Excerpted data below:
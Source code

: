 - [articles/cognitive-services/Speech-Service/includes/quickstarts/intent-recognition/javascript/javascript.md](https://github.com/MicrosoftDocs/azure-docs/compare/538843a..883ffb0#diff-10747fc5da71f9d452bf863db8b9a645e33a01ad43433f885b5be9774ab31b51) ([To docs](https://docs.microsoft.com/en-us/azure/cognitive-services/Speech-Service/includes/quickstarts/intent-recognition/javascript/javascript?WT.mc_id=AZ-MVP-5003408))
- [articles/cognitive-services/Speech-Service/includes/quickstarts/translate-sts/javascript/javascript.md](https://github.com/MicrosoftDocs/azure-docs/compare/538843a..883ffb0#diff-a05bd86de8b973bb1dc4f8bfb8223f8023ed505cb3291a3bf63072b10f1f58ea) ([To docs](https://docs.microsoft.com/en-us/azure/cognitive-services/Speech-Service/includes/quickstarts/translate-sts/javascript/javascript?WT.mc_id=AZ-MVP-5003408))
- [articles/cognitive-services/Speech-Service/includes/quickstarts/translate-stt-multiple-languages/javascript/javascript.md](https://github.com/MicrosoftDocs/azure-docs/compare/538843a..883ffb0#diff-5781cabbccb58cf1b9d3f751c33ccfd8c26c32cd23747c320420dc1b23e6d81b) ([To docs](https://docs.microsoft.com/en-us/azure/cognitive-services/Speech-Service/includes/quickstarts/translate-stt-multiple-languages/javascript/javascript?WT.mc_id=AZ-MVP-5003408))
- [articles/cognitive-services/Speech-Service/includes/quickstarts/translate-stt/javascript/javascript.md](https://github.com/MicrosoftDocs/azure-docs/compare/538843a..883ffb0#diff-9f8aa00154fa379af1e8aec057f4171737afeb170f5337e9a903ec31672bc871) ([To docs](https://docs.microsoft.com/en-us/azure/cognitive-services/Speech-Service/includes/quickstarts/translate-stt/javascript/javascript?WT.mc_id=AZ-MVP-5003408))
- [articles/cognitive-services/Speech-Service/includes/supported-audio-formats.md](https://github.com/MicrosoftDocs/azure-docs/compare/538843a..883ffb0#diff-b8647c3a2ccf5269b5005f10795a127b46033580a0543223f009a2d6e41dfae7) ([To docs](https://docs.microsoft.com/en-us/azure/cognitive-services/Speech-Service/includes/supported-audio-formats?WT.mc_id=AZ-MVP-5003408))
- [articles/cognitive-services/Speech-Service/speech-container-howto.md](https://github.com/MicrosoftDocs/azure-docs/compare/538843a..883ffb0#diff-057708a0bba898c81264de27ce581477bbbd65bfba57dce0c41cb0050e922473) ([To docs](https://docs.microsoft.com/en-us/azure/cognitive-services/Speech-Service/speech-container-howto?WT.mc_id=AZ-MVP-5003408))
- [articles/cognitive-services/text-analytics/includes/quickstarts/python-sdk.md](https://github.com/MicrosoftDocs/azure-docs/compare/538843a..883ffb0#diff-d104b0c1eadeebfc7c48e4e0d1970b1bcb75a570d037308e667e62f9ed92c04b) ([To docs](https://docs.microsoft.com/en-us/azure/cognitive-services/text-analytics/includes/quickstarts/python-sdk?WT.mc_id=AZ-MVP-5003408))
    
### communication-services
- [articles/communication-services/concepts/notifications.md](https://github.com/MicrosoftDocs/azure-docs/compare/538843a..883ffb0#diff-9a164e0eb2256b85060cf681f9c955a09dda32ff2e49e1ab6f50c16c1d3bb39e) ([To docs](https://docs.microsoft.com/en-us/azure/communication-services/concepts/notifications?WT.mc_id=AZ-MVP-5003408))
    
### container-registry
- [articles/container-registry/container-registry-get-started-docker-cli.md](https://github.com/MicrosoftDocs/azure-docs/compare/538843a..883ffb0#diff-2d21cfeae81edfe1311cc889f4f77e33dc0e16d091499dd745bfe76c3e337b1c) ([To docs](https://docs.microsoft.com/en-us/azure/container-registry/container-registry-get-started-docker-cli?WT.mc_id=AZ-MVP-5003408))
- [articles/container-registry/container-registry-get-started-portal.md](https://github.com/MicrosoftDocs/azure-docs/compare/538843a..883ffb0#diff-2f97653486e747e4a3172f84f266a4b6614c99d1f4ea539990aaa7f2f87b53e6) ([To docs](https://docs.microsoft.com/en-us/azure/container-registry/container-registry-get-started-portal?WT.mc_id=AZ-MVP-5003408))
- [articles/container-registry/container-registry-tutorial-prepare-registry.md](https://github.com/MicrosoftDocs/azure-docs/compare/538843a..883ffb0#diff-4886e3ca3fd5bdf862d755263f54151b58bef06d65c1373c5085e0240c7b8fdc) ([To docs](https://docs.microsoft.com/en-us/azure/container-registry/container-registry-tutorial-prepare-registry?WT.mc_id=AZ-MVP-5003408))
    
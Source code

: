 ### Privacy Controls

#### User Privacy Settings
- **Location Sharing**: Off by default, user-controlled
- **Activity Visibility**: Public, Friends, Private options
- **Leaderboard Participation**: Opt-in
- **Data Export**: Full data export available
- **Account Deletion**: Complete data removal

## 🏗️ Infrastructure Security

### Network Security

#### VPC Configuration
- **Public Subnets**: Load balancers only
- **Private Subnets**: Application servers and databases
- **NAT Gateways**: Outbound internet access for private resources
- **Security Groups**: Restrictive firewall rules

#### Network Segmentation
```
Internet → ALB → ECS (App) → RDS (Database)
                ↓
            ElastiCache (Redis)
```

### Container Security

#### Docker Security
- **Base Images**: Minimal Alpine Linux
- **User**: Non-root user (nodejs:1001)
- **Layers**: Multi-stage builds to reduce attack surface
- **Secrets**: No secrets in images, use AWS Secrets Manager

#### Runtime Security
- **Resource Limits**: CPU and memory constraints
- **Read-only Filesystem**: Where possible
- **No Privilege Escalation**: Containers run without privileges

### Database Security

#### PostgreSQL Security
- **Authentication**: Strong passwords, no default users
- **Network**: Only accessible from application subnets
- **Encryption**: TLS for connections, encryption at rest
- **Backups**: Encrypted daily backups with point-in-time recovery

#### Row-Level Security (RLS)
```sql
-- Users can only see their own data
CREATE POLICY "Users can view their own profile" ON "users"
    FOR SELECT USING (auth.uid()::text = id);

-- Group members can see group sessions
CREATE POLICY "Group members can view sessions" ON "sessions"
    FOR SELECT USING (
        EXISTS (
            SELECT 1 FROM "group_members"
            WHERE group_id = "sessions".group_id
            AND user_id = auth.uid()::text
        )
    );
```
End of Excerpted data.
Instructions to follow ::
Filter the data down to the lines that contain the string "Privacy", and copy them.

Exercise result ::
: ### Privacy Controls
#### User Privacy Settings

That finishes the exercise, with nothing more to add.